Directly after I left the narcissist, I realized that I couldn’t trust any of our mutual friends. Immediately, my world got smaller. From the very start, I didn’t have many people I trusted. I’d already come from a narcissistic family, which was why I’d been so vulnerable to another abuser. I already had very few to no people looking out for me or supporting me. After I split from the narcopath, I realized that most of my friends were not really my friends if they knew he had abused me, but they weren’t willing to speak out against it or support me in my time of need. There is NO middle road and there are NOT two sides when it comes to abuse. There is not blame on both sides, and there is no room to try to stay neutral. An abuser is an abuser and the victim is the victim. That simple. In a normal break-up, the fault is two-sided, but with an abuser, it is ALL on the abuser.
So there I was with hardly any friends that were just my friends and not the abuser’s as well. Straight out of the abuse, when I was severely traumatized, I was leaning on that small group of people very, very heavily. But then, one by one, the sociopath targeted them. Most of them fell for it and ceased to be my friends. Many of them became my enemies who started smearing me for the abuser. I got more and more desperate for people I could trust and people who could listen or give advice when I was feeling most stressed with the ongoing third party abuse.

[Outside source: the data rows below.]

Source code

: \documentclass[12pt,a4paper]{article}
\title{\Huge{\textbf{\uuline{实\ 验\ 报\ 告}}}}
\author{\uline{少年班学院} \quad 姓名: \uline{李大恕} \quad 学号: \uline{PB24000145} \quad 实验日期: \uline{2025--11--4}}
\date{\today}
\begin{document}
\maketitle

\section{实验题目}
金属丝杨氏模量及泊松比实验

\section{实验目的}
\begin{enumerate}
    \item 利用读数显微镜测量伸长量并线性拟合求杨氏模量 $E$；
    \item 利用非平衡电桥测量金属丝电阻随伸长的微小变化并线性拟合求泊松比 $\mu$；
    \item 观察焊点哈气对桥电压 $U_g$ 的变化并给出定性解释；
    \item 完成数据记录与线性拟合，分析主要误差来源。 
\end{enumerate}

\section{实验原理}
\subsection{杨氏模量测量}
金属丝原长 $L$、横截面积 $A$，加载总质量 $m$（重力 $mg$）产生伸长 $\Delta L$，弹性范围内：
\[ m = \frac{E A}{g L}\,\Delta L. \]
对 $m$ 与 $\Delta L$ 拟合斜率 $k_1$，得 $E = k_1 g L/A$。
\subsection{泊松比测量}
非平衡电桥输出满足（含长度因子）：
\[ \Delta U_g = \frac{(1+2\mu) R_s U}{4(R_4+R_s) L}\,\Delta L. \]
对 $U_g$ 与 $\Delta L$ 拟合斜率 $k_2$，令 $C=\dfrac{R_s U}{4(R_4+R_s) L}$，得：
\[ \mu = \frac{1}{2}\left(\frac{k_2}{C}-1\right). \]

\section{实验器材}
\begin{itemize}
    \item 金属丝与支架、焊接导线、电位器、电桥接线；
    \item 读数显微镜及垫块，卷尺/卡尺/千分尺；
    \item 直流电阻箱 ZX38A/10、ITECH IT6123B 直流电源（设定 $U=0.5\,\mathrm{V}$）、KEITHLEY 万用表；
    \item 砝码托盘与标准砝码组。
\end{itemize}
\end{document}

As the number of people I felt safe talking to got smaller and smaller and smaller, I became less picky about who I would accept as a new friend. I started confiding in people I’d never really talked to before simply because I knew they were not friends with my abuser. I started posting honestly online about what I’d gone through. I had no one to turn to.
What did I learn?
I learned that when you are hurting, traumatized and vulnerable, you will attract more sociopaths–especially when they have such easy access through social media. There are people out there who are like vultures. They see a wounded person, and they swoop in to finish the kill and destroy that person emotionally. There are people in the world who enjoy torturing strangers. They see weakness, and they enjoy it.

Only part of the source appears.